BashBot is a slack bot written in golang for infrastructure/devops teams. A socket connection to slack provides bashbot with a stream of text from each channel it is invited to, and uses regular expressions to determine when to trigger bash commands. A configuration file defines a list of commands that can be run in public and/or private channels. Restricting certain commands to private channels gives granular control, over which users can execute them. Bashbot allows infrastructure/devops teams to extend the tools and scripts they already use to manage their environments, into slack, that also acts as an execution log, and leverages slack's access controls.

See the examples directory for more information about configuring and customizing Bashbot for your team.

See the Setup/Deployment Examples Repository for more information about how to deploy Bashbot in your infrastructure. In this example, a user triggers a Jenkins job using Bashbot and another instance of Bashbot is deployed in a Jenkins job as a gating mechanism. The configuration for the secondary Bashbot could get info about the Jenkins job/host and provides controls to manually decide if the job should pass or fail, at a certain stage in the build. This method of deploying Bashbot gives basic Jenkins controls (trigger, pass, fail) to users in an organization, without giving them access to Jenkins itself.

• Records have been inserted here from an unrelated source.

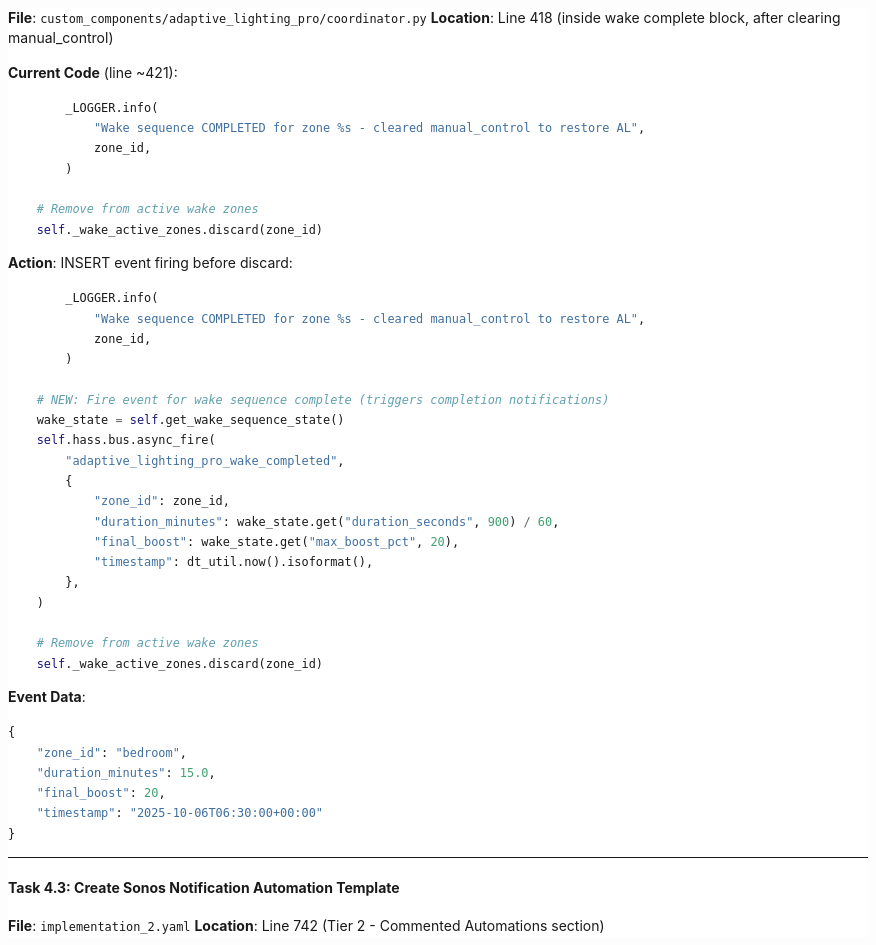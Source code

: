 **File**: `custom_components/adaptive_lighting_pro/coordinator.py`
**Location**: Line 418 (inside wake complete block, after clearing manual_control)

**Current Code** (line ~421):
```python
        _LOGGER.info(
            "Wake sequence COMPLETED for zone %s - cleared manual_control to restore AL",
            zone_id,
        )

    # Remove from active wake zones
    self._wake_active_zones.discard(zone_id)
```

**Action**: INSERT event firing before discard:

```python
        _LOGGER.info(
            "Wake sequence COMPLETED for zone %s - cleared manual_control to restore AL",
            zone_id,
        )

    # NEW: Fire event for wake sequence complete (triggers completion notifications)
    wake_state = self.get_wake_sequence_state()
    self.hass.bus.async_fire(
        "adaptive_lighting_pro_wake_completed",
        {
            "zone_id": zone_id,
            "duration_minutes": wake_state.get("duration_seconds", 900) / 60,
            "final_boost": wake_state.get("max_boost_pct", 20),
            "timestamp": dt_util.now().isoformat(),
        },
    )

    # Remove from active wake zones
    self._wake_active_zones.discard(zone_id)
```

**Event Data**:
```python
{
    "zone_id": "bedroom",
    "duration_minutes": 15.0,
    "final_boost": 20,
    "timestamp": "2025-10-06T06:30:00+00:00"
}
```

---

#### Task 4.3: Create Sonos Notification Automation Template

**File**: `implementation_2.yaml`
**Location**: Line 742 (Tier 2 - Commented Automations section)
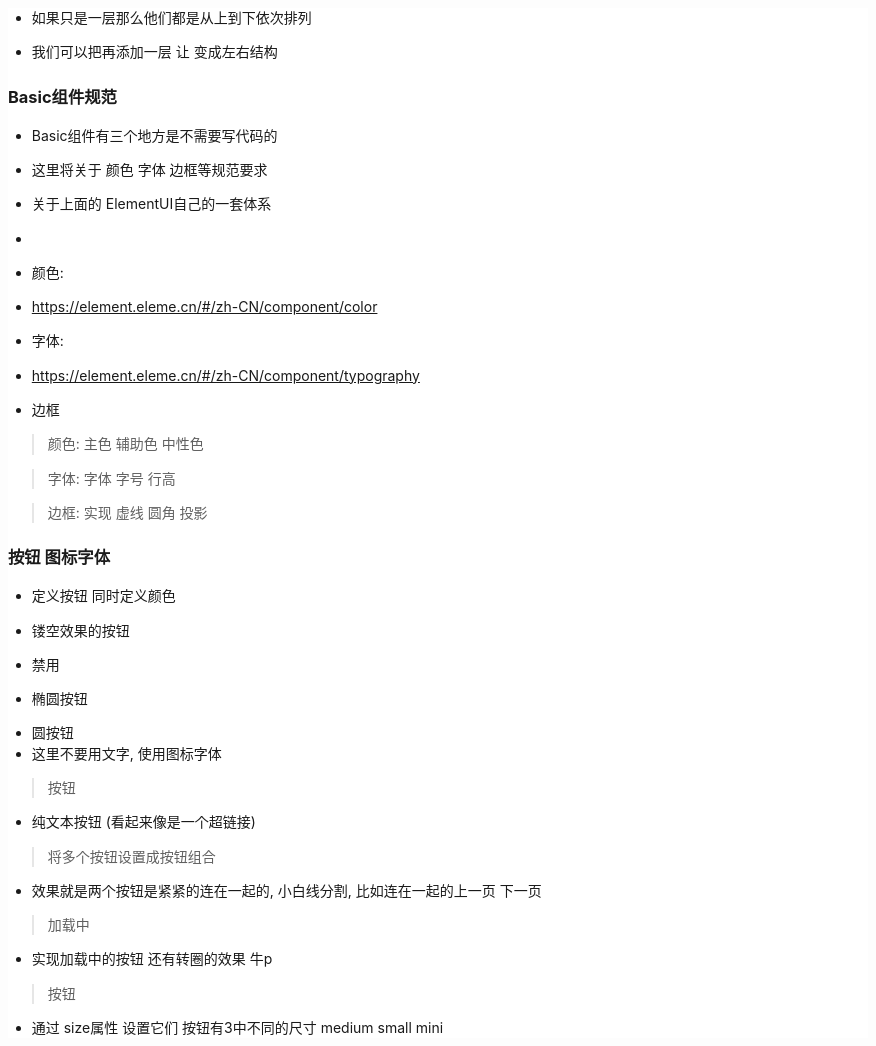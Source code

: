 - 如果只是一层<container>那么他们都是从上到下依次排列


- 我们可以把再添加一层<container> 让<el-aside> <el-main> 变成左右结构




### Basic组件规范
- Basic组件有三个地方是不需要写代码的
- 这里将关于 颜色 字体 边框等规范要求
- 关于上面的 ElementUI自己的一套体系
-
- 颜色:
- https://element.eleme.cn/#/zh-CN/component/color

- 字体:
- https://element.eleme.cn/#/zh-CN/component/typography


- 边框



> 颜色:  主色  辅助色  中性色

> 字体:  字体  字号  行高

> 边框:  实现  虚线  圆角  投影



### 按钮  图标字体
> <el-button type='颜色'>
- 定义按钮 同时定义颜色


> <el-button plain> 
- 镂空效果的按钮


> <el-button disabled>
- 禁用

> <el-button round>
- 椭圆按钮

> <el-button circle>
- 圆按钮
- 这里不要用文字, 使用图标字体

> <el-button type='text'>按钮</el-button>
- 纯文本按钮 (看起来像是一个超链接)

> <el-button-group> 将多个按钮设置成按钮组合
- 效果就是两个按钮是紧紧的连在一起的, 小白线分割, 比如连在一起的上一页 下一页


> <el-button :loading='true' type='primary'>加载中</el-button>
- 实现加载中的按钮 还有转圈的效果 牛p

> <el-button type='success' size='mini'>按钮</el-button>
- 通过 size属性 设置它们 按钮有3中不同的尺寸 medium small mini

Bashbot commands can be restricted to private channels to limit access within slack.

Installation and setup

Bashbot can be run as a go binary or as a container and requires a slack-token and a config.json. The go binary takes flags to set the slack-token and path to the config.json file and the container uses environment variables to trigger a go binary by

Note about slack-token

Slack's permissions model for the "Real-Time-Messaging (RTM)" socket connection, requires a "classic app" to be configured to get the correct type of token to run Bashbot. After logging into slack via browser, visit to set up a new "legacy bot user" and "Bot User OAuth Access Token." Finally, add bashbot to your workspace and invite to a channel. See the Setup/Deployment Examples Repository for more detailed information about how to deploy Bashbot in your infrastructure.

Quick start

# Set `Bot User OAuth Access Token` as SLACK_TOKEN environment variable
export SLACK_TOKEN=xoxb-xxxxxxxxx-xxxxxxx

# Get the sample config.json
wget -O config.json

# Pass environment variable and mount configuration json to run container
docker run --rm \
   --name bashbot \
   -v ${PWD}/config.json:/bashbot/config.json \
   -e BASHBOT_CONFIG_FILEPATH="/bashbot/config.json" \
   -e LOG_LEVEL="info" \
   -e LOG_FORMAT="text" \
   -it mathewfleisch/bashbot:latest

Steps To Prove It's Working

  • Now you should be able to run a few commands in your slack channel ...
  • Create a new public channel in your slack called #bot-test
  • Invite the BashBot into your channel by typing @BashBot
  • Slackbot should respond with the message: OK! I’ve invited @BashBot to this channel.
  • Now type bashbot help
  • If all is configured correctly, you should see BashBot respond immediately with Processing command... and momentarily post a full list of commands that are defined in config.json

Automation (Build/Release)

Included in this repository two github actions are executed on git tags. The build-release action will build multiple go-binaries for each version (linux/amd64, linux/arm64, darwin/amd64, and darwin/arm64) and add them to a github release. The Build containers action will use the docker plugin, buildx, to build and push a container for amd64/arm64 to docker hub.

# example semver bump: v1.6.15
git tag v1.6.15
git push origin v1.6.15

There are also automated anchore container scans and codeql static analysis done on every push to the main branch.